There are four basic types of speeches according to purpose: to inform, to instruct, to persuade, and to entertain. You may have one specific purpose or a combination of any of these objectives when giving your presentation. For example, you may try to inform in an entertaining style or inform as you entertain your audience. Another speaker, say an advertiser or a politician, might inform the audience and try to persuade them to act on the information. However, the overriding purpose of a speech will generally fall into one of these types:
Informative
This speech serves to provide interesting and useful information to your audience, like your teacher talking about earthquakes or a fellow student presenting his/her research. In paper/research presentations or academic forums, speakers aim to give significant information to the audience.
Demonstrative
This has many similarities with an informative speech, but it also teaches you to do or perform something. A cooking demonstration is a good example of this kind of speech, which instructs the audience on how to do something step by step. Have you gone to big malls where they demonstrate how to arrange flowers or decorate cakes and cookies? Notice that the speakers or demonstrators deliver their respective speech while demonstrating or performing the process.
Persuasive
A persuasive speech aims to persuade or convince people to change the way they think or do something, or to start doing something that they are not currently doing. Most political speeches aim at targeting the belief system of the listeners. They can make the audience laugh, like, love, want, or desire a specific change or make them reject or hate a policy, program, service, or even an institution or other people.
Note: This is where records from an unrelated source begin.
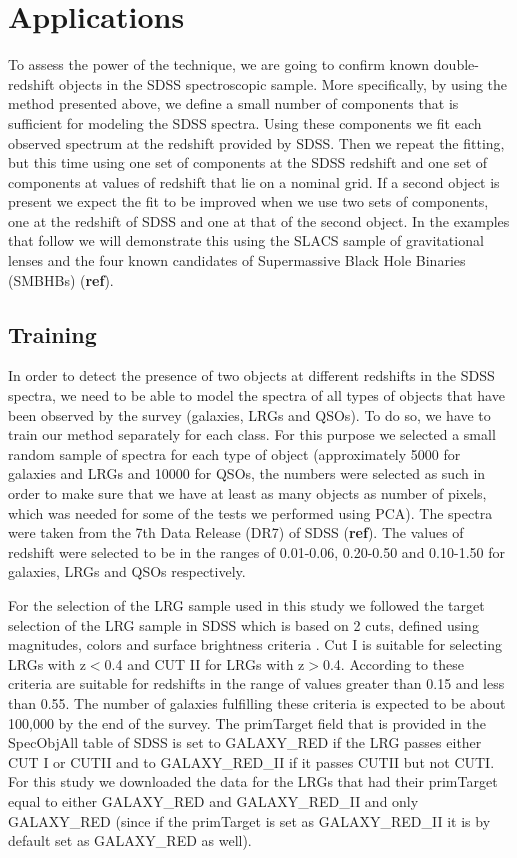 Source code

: \documentclass[12pt,preprint]{aastex}
\begin{document}
\section{Applications}\label{sec:applications}
To assess the power of the technique, we are going to confirm known
double-redshift objects in the SDSS spectroscopic sample. More
specifically, by using the method presented above, we define a small
number of components that is sufficient for modeling the SDSS
spectra. Using these components we fit each observed spectrum at the
redshift provided by SDSS. Then we repeat the fitting, but this time
using one set of components at the SDSS redshift and one set of
components at values of redshift that lie on a nominal grid. If a
second object is present we expect the fit to be improved when we use
two sets of components, one at the redshift of SDSS and one at that of
the second object. In the examples that follow we will demonstrate
this using the SLACS sample of gravitational lenses \citep{bolton} and
the four known candidates of Supermassive Black Hole Binaries (SMBHBs)
(\textbf{ref}).

\subsection{Training}\label{sec:training}
In order to detect the presence of two objects at different redshifts
in the SDSS spectra, we need to be able to model the spectra of all
types of objects that have been observed by the survey (galaxies, LRGs
and QSOs). To do so, we have to train our method separately for each
class. For this purpose we selected a small random sample of spectra
for each type of object (approximately 5000 for galaxies and LRGs and
10000 for QSOs, the numbers were selected as such in order to make
sure that we have at least as many objects as number of pixels, which
was needed for some of the tests we performed using PCA). The spectra
were taken from the 7th Data Release (DR7) of SDSS (\textbf{ref}). The
values of redshift were selected to be in the ranges of 0.01-0.06,
0.20-0.50 and 0.10-1.50 for galaxies, LRGs and QSOs respectively.

For the selection of the LRG sample used in this study we followed the
target selection of the LRG sample in SDSS which is based on 2 cuts,
defined using magnitudes, colors and surface brightness criteria
\citep{eisenstein}. Cut I is suitable for selecting LRGs with z$<$0.4
and CUT II for LRGs with z$>$0.4. According to \cite{eisenstein} these
criteria are suitable for redshifts in the range of values greater
than 0.15 and less than 0.55. The number of galaxies fulfilling these
criteria is expected to be about 100,000 by the end of the survey. The
primTarget field that is provided in the SpecObjAll table of SDSS is
set to GALAXY\_RED if the LRG passes either CUT I or CUTII and to
GALAXY\_RED\_II if it passes CUTII but not CUTI. For this study we
downloaded the data for the LRGs that had their primTarget equal to
either GALAXY\_RED and GALAXY\_RED\_II and only GALAXY\_RED (since if
the primTarget is set as GALAXY\_RED\_II it is by default set as
GALAXY\_RED as well).
\end{document}
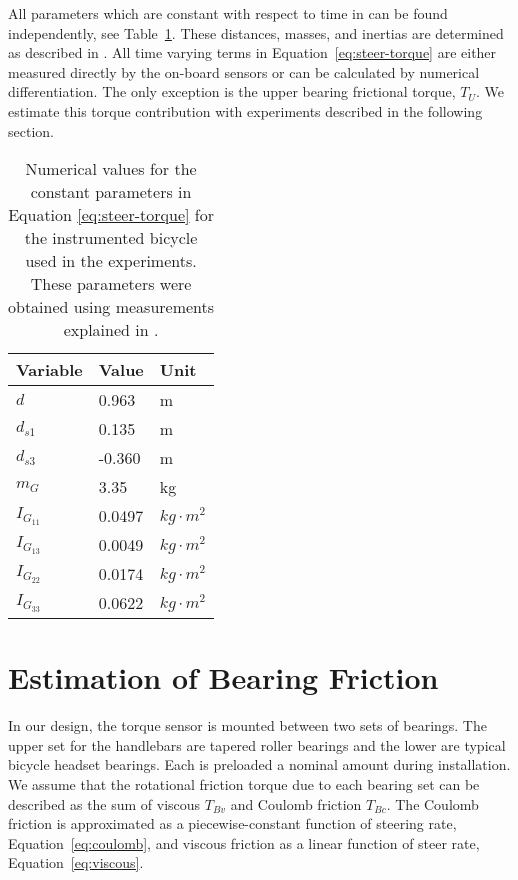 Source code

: \documentclass[10pt]{article}
\begin{document}
All parameters which are constant with respect to time in can be found
independently, see Table~\ref{tab:numerical-constants}. These distances,
masses, and inertias are determined as described in \cite{Moore2012}. All time
varying terms in Equation~\ref{eq:steer-torque} are either measured directly by
the on-board sensors or can be calculated by numerical differentiation. The
only exception is the upper bearing frictional torque, $T_U$. We estimate this
torque contribution with experiments described in the following section.

\begin{table}
  \centering
  \caption{Numerical values for the constant parameters in Equation
    \ref{eq:steer-torque} for the instrumented bicycle used in the experiments.
    These parameters were obtained using measurements explained in
    \cite{Moore2012}.}
  \begin{tabular}{lll}
    \toprule
    Variable     & Value  & Unit \\
    \midrule
    $d$          & 0.963  & m\\
    $d_{s1}$     & 0.135  & m \\
    $d_{s3}$     & -0.360 & m \\
    $m_G$        & 3.35   & kg \\
    $I_{G_{11}}$ & 0.0497 & $kg \cdot m^2$ \\
    $I_{G_{13}}$ & 0.0049 & $kg \cdot m^2$ \\
    $I_{G_{22}}$ & 0.0174 & $kg \cdot m^2$ \\
    $I_{G_{33}}$ & 0.0622 & $kg \cdot m^2$ \\
    \bottomrule
  \end{tabular}
  \label{tab:numerical-constants}
\end{table}

\section*{Estimation of Bearing Friction}
\label{sec:bearing-friction}

In our design, the torque sensor is mounted between two sets of bearings. The
upper set for the handlebars are tapered roller bearings and the lower are
typical bicycle headset bearings. Each is preloaded a nominal amount during
installation. We assume that the rotational friction torque due to each bearing
set can be described as the sum of viscous $T_{Bv}$ and Coulomb friction
$T_{Bc}$. The Coulomb friction is approximated as a piecewise-constant function
of steering rate, Equation~\ref{eq:coulomb}, and viscous friction as a linear
function of steer rate, Equation~\ref{eq:viscous}.
\end{document}
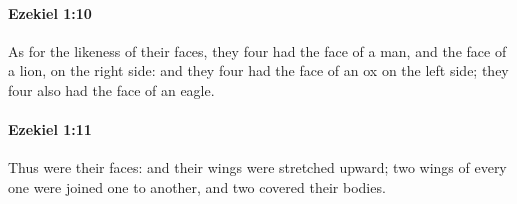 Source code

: 		\paragraph{Ezekiel 1:10} %
			\label{EZEKIEL-1-10}

			As for the likeness of their faces, they four had the face of a man, and the face of a lion, on the right side: and they four had the face of an ox on the left side; they four also had the face of an eagle.


		\paragraph{Ezekiel 1:11} %
			\label{EZEKIEL-1-11}

			Thus were their faces: and their wings were stretched upward; two wings of every one were joined one to another, and two covered their bodies.


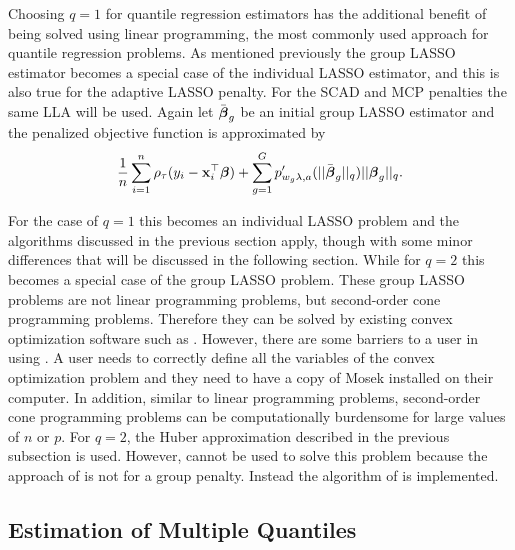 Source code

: \documentclass[article]{rqPenVignette}%
\newcommand{\vx}{{\bf x}}
\newcommand{\vbeta}{\mbox{\boldmath $\beta$}}
\begin{document}
Choosing $q=1$ for quantile regression estimators has the additional benefit of being solved using linear programming, the most commonly used approach for quantile regression problems. As mentioned previously the group LASSO estimator becomes a special case of the individual LASSO estimator, and this is also true for the adaptive LASSO penalty. For the SCAD and MCP penalties the same LLA will be used. Again let $\bar{\vbeta}_g$ be an initial group LASSO estimator and the penalized objective function is approximated by 
\begin{equation}
\label{groupFormlla}
\frac{1}{n} \sum_{i=1}^n \rho_\tau(y_i - \vx_i^\top\vbeta) + \sum_{g=1}^G p'_{w_g\lambda,a}(||\bar{\vbeta}_g||_q)||\vbeta_g||_q.
\end{equation}

For the case of $q=1$ this becomes an individual LASSO problem and the algorithms discussed in the previous section apply, though with some minor differences that will be discussed in the following section. While for $q=2$ this becomes a special case of the group LASSO problem. These group LASSO problems are not linear programming problems, but second-order cone programming problems. Therefore they can be solved by existing convex optimization software such as  \citep{JSSv060i05}. However, there are some barriers to a user in using . A user needs to correctly define all the variables of the convex optimization problem and they need to have a copy of Mosek installed on their computer. In addition, similar to linear programming problems, second-order cone programming problems can be computationally burdensome for large values of $n$ or $p$. For $q=2$, the Huber approximation described in the previous subsection is used. However,  cannot be used to solve this problem because the approach of \citet{huber_cd} is not for a group penalty. Instead the algorithm of \citet{Yang2015} is implemented. %


\subsection{Estimation of Multiple Quantiles}
\end{document}
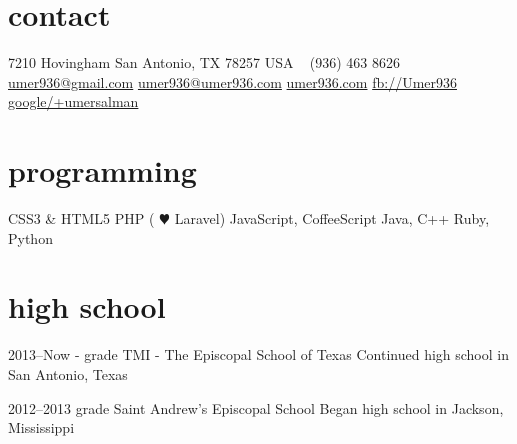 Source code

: \documentclass[]{friggeri-cv} %
\begin{document}


\begin{aside} %
\section{contact}
7210 Hovingham 
San Antonio, TX 78257
USA 
~
(936) 463 8626
~
\href{mailto:umer936@gmail.com}{umer936@gmail.com}
\href{mailto:umer936@umer936.com}{umer936@umer936.com}
\href{http://umer936.com}{umer936.com}
\href{http://facebook.com/Umer936}{fb://Umer936}
\href{http://google.com/+umersalman}{google/+umersalman}
~ 
\section{programming}
CSS3 \& HTML5 
PHP ({\color{red} $\varheartsuit$} Laravel) 
JavaScript, CoffeeScript  
Java, C++ 
Ruby, Python 
~
\end{aside}


\section{high school}

\begin{entrylist}


\entry
{2013--Now}
{- {\normalfont grade}}
{TMI - The Episcopal School of Texas}
{Continued high school in San Antonio, Texas}


\entry
{2012--2013}
{ {\normalfont grade}}
{Saint Andrew's Episcopal School}
{Began high school in Jackson, Mississippi}


\end{entrylist}
\end{document}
Talks on becoming an organ donor or improving your health through better eating are simple examples.
Entertaining
The speech during a program intermission or after dinner is a typical example of an entertaining speech. The speaker provides pleasure and enjoyment that make the audience laugh or identify with anecdotal information. The toastmaster speech is known to have such characteristics. Have you tried speaking at your friend’s birthday party? The invited speaker is usually a person full of pep. She/he can entertain the guests and make the party atmosphere pleasant.